How you handle it? Really, it isn't handled, it is simply lived with. She's angry, heart-broken, acting out. I think often the best way of handling something like this is to tell her your visit will be brief because it isn't making her happy. Then remove yourself from the situation. As she learns that you leave when she acts out, she may change.
Of course, she may NOT change, but her ability to manage any realistic response is now gone due to her disease. It isn't her fault and you can't do much about it. The end of life tends not to be a happy time, so manage YOUR OWN FEELINGS by not EXPECTING happiness and not feeling RESPONSIBLE for her happiness, which will now not likely be attaining in her remaining lifetime.
With luck she may improve. I certainly hope so. Meanwhile don't take this on. You didn't cause it; you really can't effect it.
Also consider putting a do not disturb on her phone number and only take it off for a window of time (like 9am-noon and then again from 5pm to 7pm). You can always call the nurse and ask how she is doing.
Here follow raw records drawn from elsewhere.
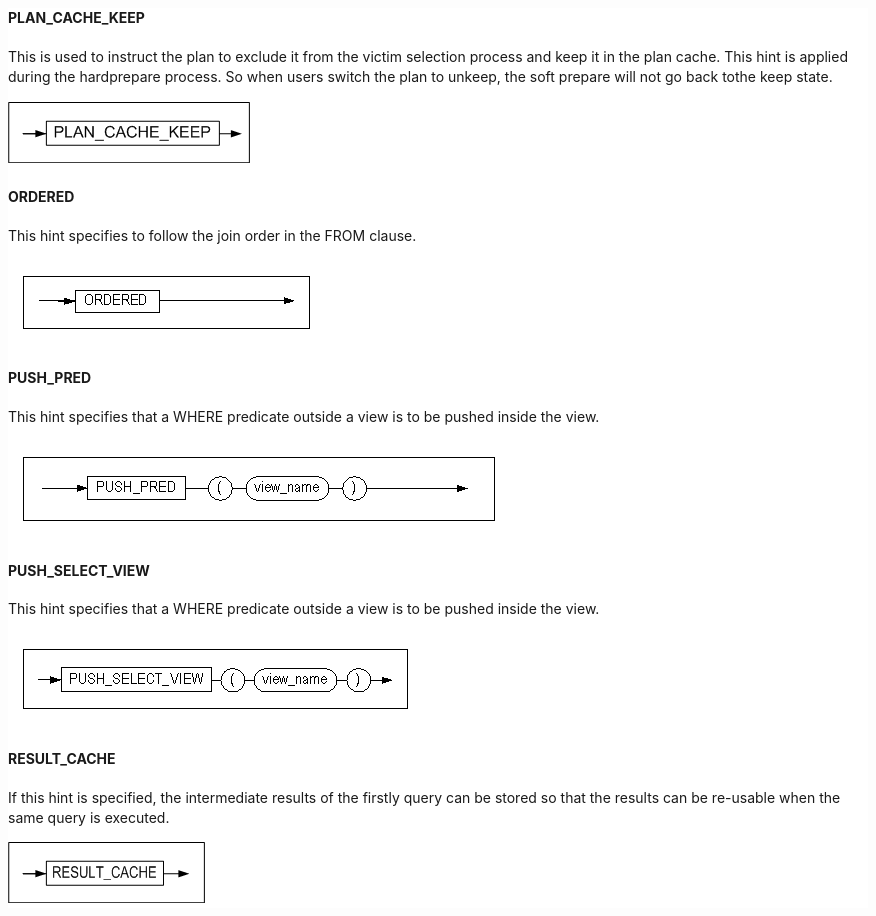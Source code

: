 #### PLAN_CACHE_KEEP

This is used to instruct the plan to exclude it from the victim selection process and keep it in the plan cache. This hint is applied during the hardprepare process. So when users switch the plan to unkeep, the soft prepare will not go back tothe keep state.

![plan_cache_keep](../../media/SQL/plan_cache_keep.gif)

#### ORDERED

This hint specifies to follow the join order in the FROM clause. 

![order](../../media/SQL/order.gif)

#### PUSH_PRED

This hint specifies that a WHERE predicate outside a view is to be pushed inside the view.

![push_pred](../../media/SQL/push_pred.gif)

#### PUSH_SELECT_VIEW

This hint specifies that a WHERE predicate outside a view is to be pushed inside the view.

![push_select_view](../../media/SQL/push_select_view.gif)

#### RESULT_CACHE

If this hint is specified, the intermediate results of the firstly query can be stored so that the results can be re-usable when the same query is executed. 

![](../../media/SQL/dd5dfb24046bac05689b3631995d6048.png)
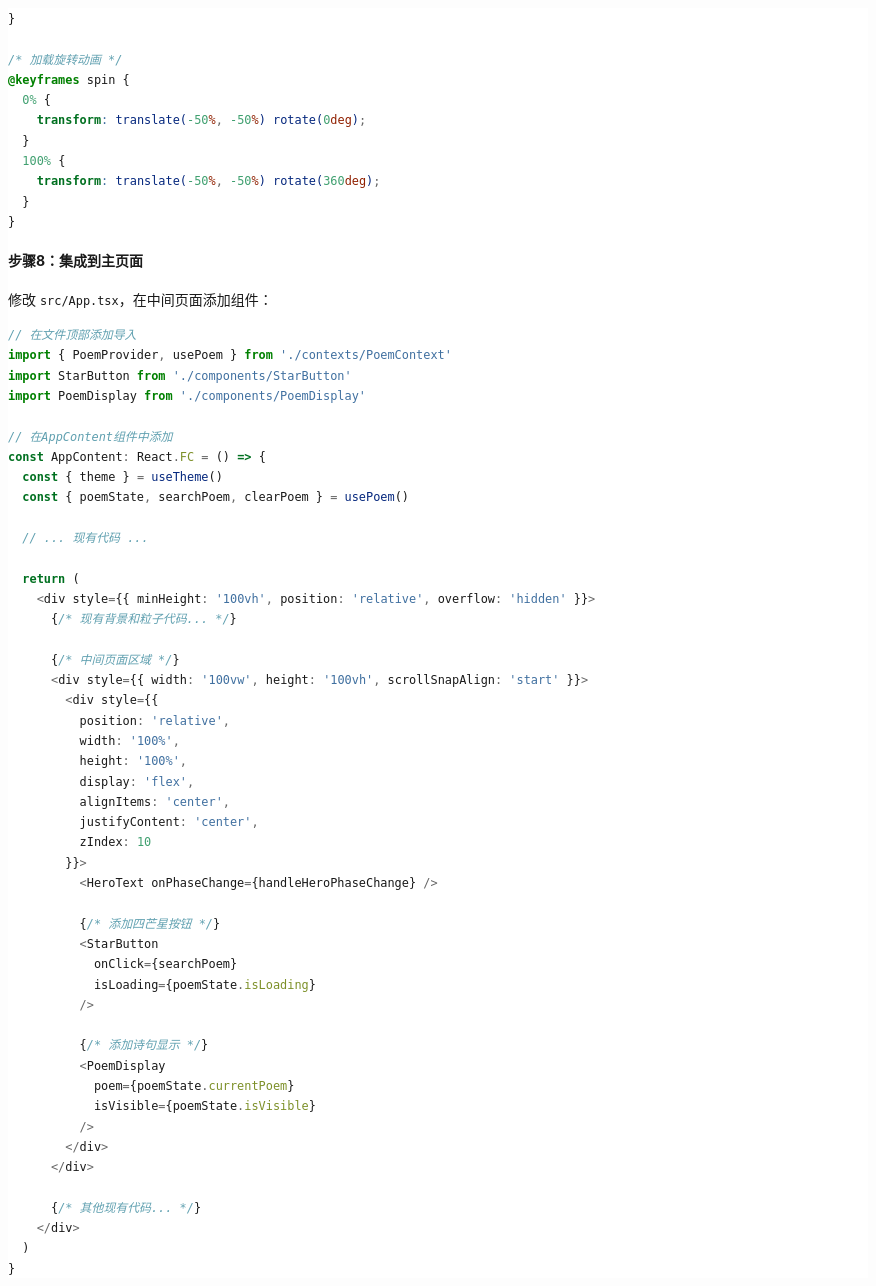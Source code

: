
 ```css
}

/* 加载旋转动画 */
@keyframes spin {
  0% {
    transform: translate(-50%, -50%) rotate(0deg);
  }
  100% {
    transform: translate(-50%, -50%) rotate(360deg);
  }
}
```

#### 步骤8：集成到主页面
修改 `src/App.tsx`，在中间页面添加组件：

```typescript
// 在文件顶部添加导入
import { PoemProvider, usePoem } from './contexts/PoemContext'
import StarButton from './components/StarButton'
import PoemDisplay from './components/PoemDisplay'

// 在AppContent组件中添加
const AppContent: React.FC = () => {
  const { theme } = useTheme()
  const { poemState, searchPoem, clearPoem } = usePoem()
  
  // ... 现有代码 ...

  return (
    <div style={{ minHeight: '100vh', position: 'relative', overflow: 'hidden' }}>
      {/* 现有背景和粒子代码... */}
      
      {/* 中间页面区域 */}
      <div style={{ width: '100vw', height: '100vh', scrollSnapAlign: 'start' }}>
        <div style={{
          position: 'relative',
          width: '100%',
          height: '100%',
          display: 'flex',
          alignItems: 'center',
          justifyContent: 'center',
          zIndex: 10
        }}>
          <HeroText onPhaseChange={handleHeroPhaseChange} />
          
          {/* 添加四芒星按钮 */}
          <StarButton 
            onClick={searchPoem}
            isLoading={poemState.isLoading}
          />
          
          {/* 添加诗句显示 */}
          <PoemDisplay 
            poem={poemState.currentPoem}
            isVisible={poemState.isVisible}
          />
        </div>
      </div>
      
      {/* 其他现有代码... */}
    </div>
  )
}
```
Finally, when she is abusive, interrupt her and tell her you are hanging up and then don’t let her call you for 2 days. Etc.
Don't take your mom's behavior personally. I know it hurts, but this behavior is based in fear, anxiety and losing control. I would step away for awhile until the facility can get her under control. Don't hesitate to contact a doctor who specializes in geriatric care who can prescribe something for her agitation.
Do something good for yourself. These behaviors are the norm in dementia.
No, it is not always better for the person to be kept at home. Not better for them or their families. Most of the time it is impossible to keep the demented elder at home because people can't blow up their lives, homes, and families to become a 24/7/365 care slave.
There are limits to what homecare can provide. We are not miracle workers but so many families expect us to be and when we can't deliver on a miracle at home for their loved one, they get resentful and angry.
I was a homecare worker for 25 years to all kinds of care clients. I have seen more elders with dementia than I can count who were being kept at home long past the time when they should have been placed in facility care for their own safety and well-being. So many of them were either still dangerously living alone, or were living with one of their kids and were alone all day long except for when I came for a little while. They had zero socialization. Then there's the ones who have some elderly spouse with the best of intentions trying to everything when they've got one foot in the grave themselves.
It was no one's fault when a LO has to go into care. Families do the best they can. They have families of their own that have to be provided for so they have to work. They can't devote 24 hours a day to the care, comfort, and entertainment of their needy, elderly parent. So, it's not always best to keep someone home.